In fase di Valutazione di impatto ambientale, il Piano per le opere di mitigazione del rischio idrogeologico e del rapporto della città con i suoi fiumi, Olbia le sue acque, oggi, è passato al vaglio della cittadinanza, nella consultazione pubblica, passaggio obbligato nell'iter di approvazione del progetto che negli auspici del sindaco, Settimo Nizzi, dovrebbe concludersi a fine anno. «Dal giorno in cui otteniamo tutte le autorizzazioni, contiamo di realizzare le opere in due anni», dice il primo cittadino.

Al Piano, che ha l’obiettivo di dimezzare le portate d’acqua dentro la città e di azzerare le zone ad alto rischio idrogeologico Hi4 che hanno ingessato lo sviluppo urbanistico per dieci anni, nessuna osservazione dal pubblico che ha ancora venti giorni per protocollarle. Olbia e le sue acque, illustrato dai suoi redattori, che prevede due canali scolmatori principali, uno al nord e una a sud della città, e la realizzazione di interventi di adeguamento dei trenta ponti e dei canali esistenti, «è la sintesi tra l'inderogabile esigenza di sicurezza della città e un riordino del suo sviluppo, oltre a restituire una riqualificazione di alcune zone con l'utilizzo di tutti i materiali di scavo».

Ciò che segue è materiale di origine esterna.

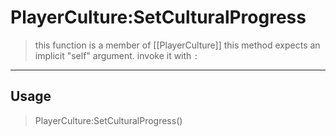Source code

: # PlayerCulture:SetCulturalProgress
> this function is a member of [[PlayerCulture]]
> this method expects an implicit "self" argument. invoke it with `:`
-----
## Usage
> PlayerCulture:SetCulturalProgress()
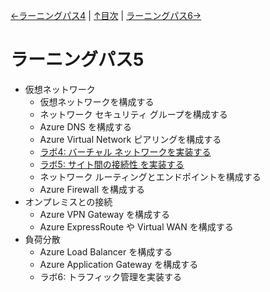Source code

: [←ラーニングパス4](lp04.md) | [↑目次](README.md) | [ラーニングパス6→](lp06.md)

# ラーニングパス5

- 仮想ネットワーク
  - 仮想ネットワークを構成する
  - ネットワーク セキュリティ グループを構成する
  - Azure DNS を構成する
  - Azure Virtual Network ピアリングを構成する
  - [ラボ4: バーチャル ネットワークを実装する](lab04.md)
  - [ラボ5: サイト間の接続性 を実装する](lab05.md)
  - ネットワーク ルーティングとエンドポイントを構成する
  - Azure Firewall を構成する
- オンプレミスとの接続
  - Azure VPN Gateway を構成する
  - Azure ExpressRoute や Virtual WAN を構成する
- 負荷分散
  - Azure Load Balancer を構成する
  - Azure Application Gateway を構成する
  - ラボ6: トラフィック管理を実装する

Tra queste, la zona umida a ridosso della spiaggia di Pittulongu che, però, ha incassato l'osservazione protocollata da Legambiente Gallura che scrive: «Secondo lo studio del Piano si è riscontrato un’analogia cromatica tra le sabbie di Pittulongu e quelle individuate alle foci dei canali Zozò, San Nicola e Seligheddu dove per decenni si è assistito a scarichi fognari abusivi che le renderebbero incompatibili con un intervento di ripascimento a monte dell'arenile».

L’associazione ambientalista chiede analisi più specifiche: «L’analisi delle sabbie dal punto di vista cromatico, allo stato attuale, sembra troppo semplicistico, l'analisi chimica dovrebbe porre maggiore attenzione alla presenza di cloruri nei materiali di riempimento che potrebbero essere pericolosi per i sistemi di vegetazione e andrebbe fatta un'analisi mineralogica della parte limosa che potrebbe avere una componente inquinante». Tutto ciò aggiunge Legambiente, per evitare che «il riempimento di parte della zona umida non sia un intervento di mero accantonamento di inerti che comprometterebbe l'attuale equilibrio idraulico».